Curiosamente, tanto a consciência trágica como esta ambiguidade fundamental em relação ao seu próprio tempo, isto é, o compromisso declarado com uma modernidade e as resistências e reservas que ela lhe suscitou, ecoaram de uma maneira ou de outra em alguns momentos do colóquio em Évora. Vergílio Ferreira não é um escritor facilmente classificável e os mesmos argumentos críticos que servem para valorizar certos aspectos da sua obra soçobram perante outros aspectos. Por exemplo, a elaboração temática de cariz filosófica, presente em muitas páginas dos seus romances, é às vezes um salto livre de grande alcance e outras vezes um empecilho filosofante. É nos ensaios sobre a arte, especialmente aqueles reunidos no primeiro volume de Espaço do Invisível, que somos confrontados com preocupações de Vergílio Ferreira marcadas por um certo anacronismo: a arte entendida sempre como desejo de absoluto e tentativa de trazer à luz algo que é da ordem do incognoscível, dando a ver a face do impensável. Ou seja, a arte como experiência mística. Evidentemente, esta base de uma teoria da arte afastam Vergílio Ferreira de toda a estética e arte contemporâneas, como se percebe facilmente lendo os seus ensaios.

Nos últimos anos da sua vida, conviveu bastante com Maria Gabriela Llansol. E não por acaso esta “correspondência literária”, onde é mais fácil descortinar diferenças do que semelhanças, foi objecto de duas comunicações no colóquio de Évora. A admiração era mútua (e cabe aqui lembra que Vergílio Ferreira escreveu uma vez que uma coisa é os artistas que amamos, outra é os artistas que admiramos), mas essa admiração tinha como pressuposto uma consciência clara e sem equívocos de que pertenciam a mundos literários e de pensamento diferentes.

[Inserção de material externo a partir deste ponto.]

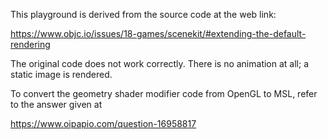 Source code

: This playground is derived from the source code at the web link:

https://www.objc.io/issues/18-games/scenekit/#extending-the-default-rendering

The original code does not work correctly. There is no animation at all; a static image is rendered.

To convert the geometry shader modifier code from OpenGL to MSL, refer to the answer given at

https://www.oipapio.com/question-16958817
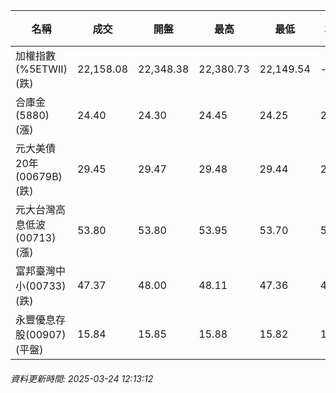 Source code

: | 名稱 | 成交 | 開盤 | 最高 | 最低 | 均價 | 成交金額(億) | 昨收 | 漲跌幅 | 漲跌 | 總量 | 昨量 | 振幅 |
| -------- | -------- | -------- | -------- |-------- | -------- | -------- |-------- |-------- |-------- | -------- | -------- |-------- |
|加權指數(%5ETWII) (跌)|22,158.08|22,348.38|22,380.73|22,149.54|-|1,708.51|22,209.10|0.23%|51.02|3,627,835|0|1.04%|
|合庫金(5880) (漲)|24.40|24.30|24.45|24.25|24.35|0.802|24.20|0.83%|0.20|3,293|19,902|0.83%|
|元大美債20年(00679B) (跌)|29.45|29.47|29.48|29.44|29.45|4.23|29.64|0.64%|0.19|14,366|17,882|0.13%|
|元大台灣高息低波(00713) (漲)|53.80|53.80|53.95|53.70|53.79|6.28|53.75|0.09%|0.05|11,665|35,028|0.47%|
|富邦臺灣中小(00733) (跌)|47.37|48.00|48.11|47.36|47.76|0.339|47.56|0.40%|0.19|710|493|1.58%|
|永豐優息存股(00907) (平盤)|15.84|15.85|15.88|15.82|15.85|0.110|15.84|0.00%|0.00|696|658|0.38%|
###### 資料更新時間: 2025-03-24 12:13:12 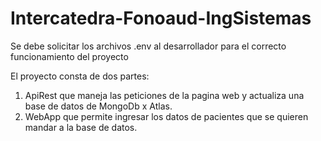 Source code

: # Intercatedra-Fonoaud-IngSistemas

Se debe solicitar los archivos .env al desarrollador para el correcto funcionamiento del proyecto

El proyecto consta de dos partes:
1. ApiRest que maneja las peticiones de la pagina web y actualiza una base de datos de MongoDb x Atlas.
2. WebApp que permite ingresar los datos de pacientes que se quieren mandar a la base de datos.
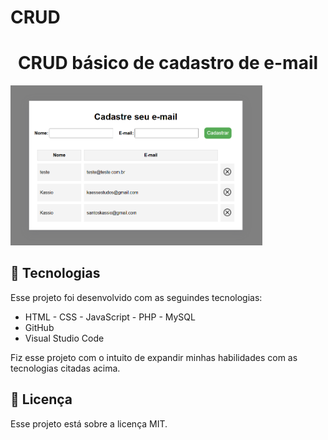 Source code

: # CRUD
 
 <h1 align="center">CRUD básico de cadastro de e-mail</h1>
 
 <p>
    <img alt="crud" src="img/crud.png" width="80%">
 </p>

 ## 🚀 Tecnologias

 Esse projeto foi desenvolvido com as seguindes tecnologias:

 - HTML - CSS - JavaScript - PHP - MySQL
 - GitHub
 - Visual Studio Code


 Fiz esse projeto com o intuito de expandir minhas habilidades com as tecnologias citadas acima.

 ## :memo: Licença 

 Esse projeto está sobre a licença MIT.


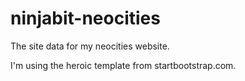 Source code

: ninjabit-neocities
==================

The site data for my neocities website. 

I'm using the heroic template from startbootstrap.com.
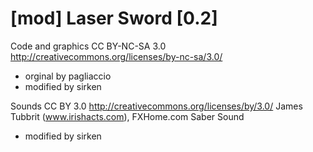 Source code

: [mod] Laser Sword [0.2]
=======================


Code and graphics
CC BY-NC-SA 3.0 http://creativecommons.org/licenses/by-nc-sa/3.0/
- orginal by pagliaccio
- modified by sirken


Sounds
CC BY 3.0 http://creativecommons.org/licenses/by/3.0/
James Tubbrit (www.irishacts.com), FXHome.com Saber Sound
- modified by sirken
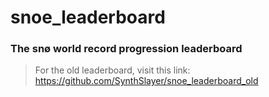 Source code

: # snoe_leaderboard
### The snø world record progression leaderboard
> For the old leaderboard, visit this link:
> https://github.com/SynthSlayer/snoe_leaderboard_old
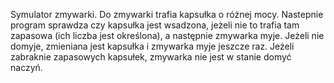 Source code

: Symulator zmywarki. Do zmywarki trafia kapsułka o różnej mocy. Nastepnie program sprawdza czy kapsułka jest wsadzona, jeżeli nie to trafia tam zapasowa (ich liczba jest określona),
a następnie zmywarka myje. Jeżeli nie domyje, zmieniana jest kapsułka i zmywarka myje jeszcze raz. Jeżeli zabraknie zapasowych kapsułek, zmywarka nie jest w stanie domyć naczyń.
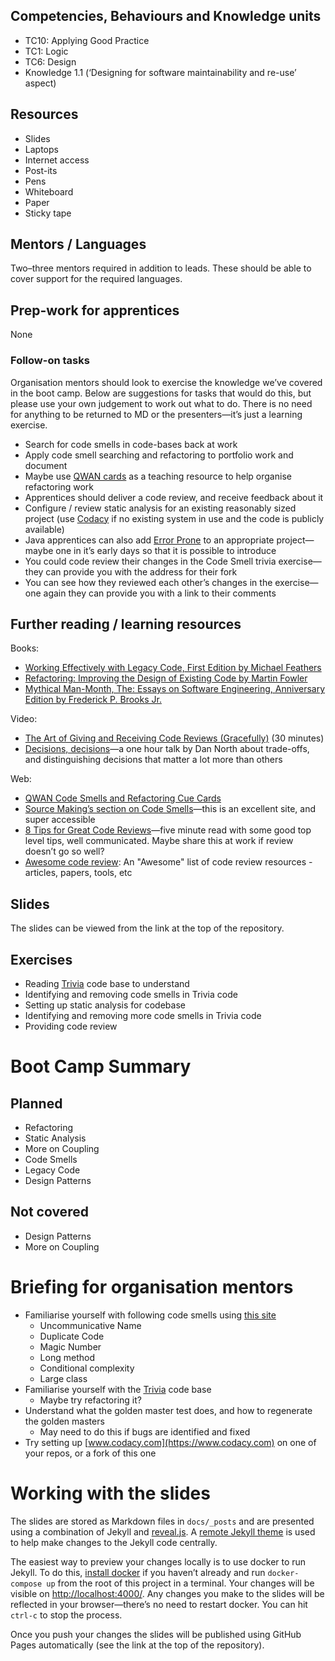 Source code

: <!--- ORGANISER THINGS TO CONSIDER 
- Which technical competencies, behaviours and knowledge module topics does the bootcamp cover/meet
- Structuring retros so that they can inform thinking for individual's personal learning records (off the job training record tab in their learning logs)
- Introducing some sort of test or quiz on basic concept learning points from the bootcamp to validate that they have taken stuff in, and provide organisation mentors with results to help them focus follow ups
--->

## Competencies, Behaviours and Knowledge units

* TC10: Applying Good Practice
* TC1: Logic
* TC6: Design
* Knowledge 1.1 (‘Designing for software maintainability and re-use’ aspect)

## Resources 

* Slides
* Laptops
* Internet access
* Post-its
* Pens
* Whiteboard
* Paper
* Sticky tape

## Mentors / Languages
 
Two–three mentors required in addition to leads. These should be able to cover support for the required languages.

## Prep-work for apprentices

None

### Follow-on tasks

Organisation mentors should look to exercise the knowledge we’ve covered in the boot camp. Below are suggestions for tasks that would do this, but please use your own judgement to work out what to do. There is no need for anything to be returned to MD or the presenters—it’s just a learning exercise.

* Search for code smells in code-bases back at work
* Apply code smell searching and refactoring to portfolio work and document
* Maybe use [QWAN cards](http://www.qwan.eu/shop) as a teaching resource to help organise refactoring work
* Apprentices should deliver a code review, and receive feedback about it
* Configure / review static analysis for an existing reasonably sized project (use [Codacy](https://app.codacy.com/) if no existing system in use and the code is publicly available)
* Java apprentices can also add [Error Prone](https://errorprone.info) to an appropriate project—maybe one in it’s early days so that it is possible to introduce
* You could code review their changes in the Code Smell trivia exercise—they can provide you with the address for their fork
* You can see how they reviewed each other’s changes in the exercise—one again they can provide you with a link to their comments

## Further reading / learning resources

<!--- For end of boot camp: Signposting for apprentices self study, further learning, online resources, practice etc. --->

Books:
* [Working Effectively with Legacy Code, First Edition by Michael Feathers](https://smile.amazon.co.uk/dp/0131177052/ref=cm_sw_r_tw_dp_U_x_bvODDbNBQH6Q6)
* [Refactoring: Improving the Design of Existing Code by Martin Fowler](https://smile.amazon.co.uk/dp/0134757599/ref=cm_sw_r_tw_dp_U_x_9tODDbHBS3FFA)
* [Mythical Man-Month, The: Essays on Software Engineering, Anniversary Edition by Frederick P. Brooks Jr.](https://smile.amazon.co.uk/dp/0201835959/ref=cm_sw_r_tw_dp_U_x_4vODDbSAZJJ70)

Video:
* [The Art of Giving and Receiving Code Reviews (Gracefully)](https://www.youtube.com/watch?v=hfrNmZIPq3E) (30 minutes)
* [Decisions, decisions](https://vimeo.com/43536417)—a one hour talk by Dan North about trade-offs, and distinguishing decisions that matter a lot more than others

Web:
* [QWAN Code Smells and Refactoring Cue Cards](http://www.qwan.eu/shop)
* [Source Making’s section on Code Smells](https://sourcemaking.com/refactoring/smells)—this is an excellent site, and super accessible
* [8 Tips for Great Code Reviews](https://kellysutton.com/2018/10/08/8-tips-for-great-code-reviews.html)—five minute read with some good top level tips, well communicated. Maybe share this at work if review doesn’t go so well?
* [Awesome code review](https://github.com/joho/awesome-code-review): An "Awesome" list of code review resources - articles, papers, tools, etc
 
## Slides

The slides can be viewed from the link at the top of the repository.

## Exercises

* Reading [Trivia](https://github.com/jbrains/trivia) code base to understand
* Identifying and removing code smells in Trivia code
* Setting up static analysis for codebase
* Identifying and removing more code smells in Trivia code
* Providing code review

# Boot Camp Summary

## Planned

* Refactoring
* Static Analysis
* More on Coupling
* Code Smells
* Legacy Code
* Design Patterns

## Not covered

* Design Patterns
* More on Coupling

# Briefing for organisation mentors

* Familiarise yourself with following code smells using [this site](https://sourcemaking.com/refactoring/smells)
    * Uncommunicative Name
    * Duplicate Code
    * Magic Number
    * Long method
    * Conditional complexity
    * Large class
* Familiarise yourself with the [Trivia](https://github.com/jbrains/trivia) code base
    * Maybe try refactoring it?
* Understand what the golden master test does, and how to regenerate the golden masters
    * May need to do this if bugs are identified and fixed
* Try setting up [www.codacy.com](https://www.codacy.com) on one of your repos, or a fork of this one

# Working with the slides

The slides are stored as Markdown files in `docs/_posts` and are presented using a combination of Jekyll and [reveal.js](https://revealjs.com/#/). A [remote Jekyll theme](https://github.com/autotraderuk/jekyll-revealjs) is used to help make changes to the Jekyll code centrally.

The easiest way to preview your changes locally is to use docker to run Jekyll. To do this, [install docker](https://www.docker.com/get-started) if you haven’t already and run `docker-compose up` from the root of this project in a terminal. Your changes will be visible on <http://localhost:4000/>. Any changes you make to the slides will be reflected in your browser—there’s no need to restart docker. You can hit `ctrl-c` to stop the process.

Once you push your changes the slides will be published using GitHub Pages automatically (see the link at the top of the repository).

A escrita de Maria Gabriela Llansol era para Vergílio Ferreira um desafio que o motivava. Mas a sua busca de uma totalidade (ou a dilaceração por ela já não existir) e de um “eu” correspondente a ela não faziam qualquer sentido para Maria Gabriela Llansol. De certo modo, podemos dizer que a obra de Llansol lhe devolvia, como um espelho e sob a forma de um problema, algo a que a sua própria obra não podia ser indiferente, ainda que constituísse para ela um horizonte negativo. De resto, nada do que era literatura, pensamento e arte foram indiferentes a Vergílio Ferreira. Escrever foi, para ele, colocar-se num lugar da máxima convergência dos signos plenos e dos abalos filosóficos, literários e ideológicos que fizeram tremer a sua época.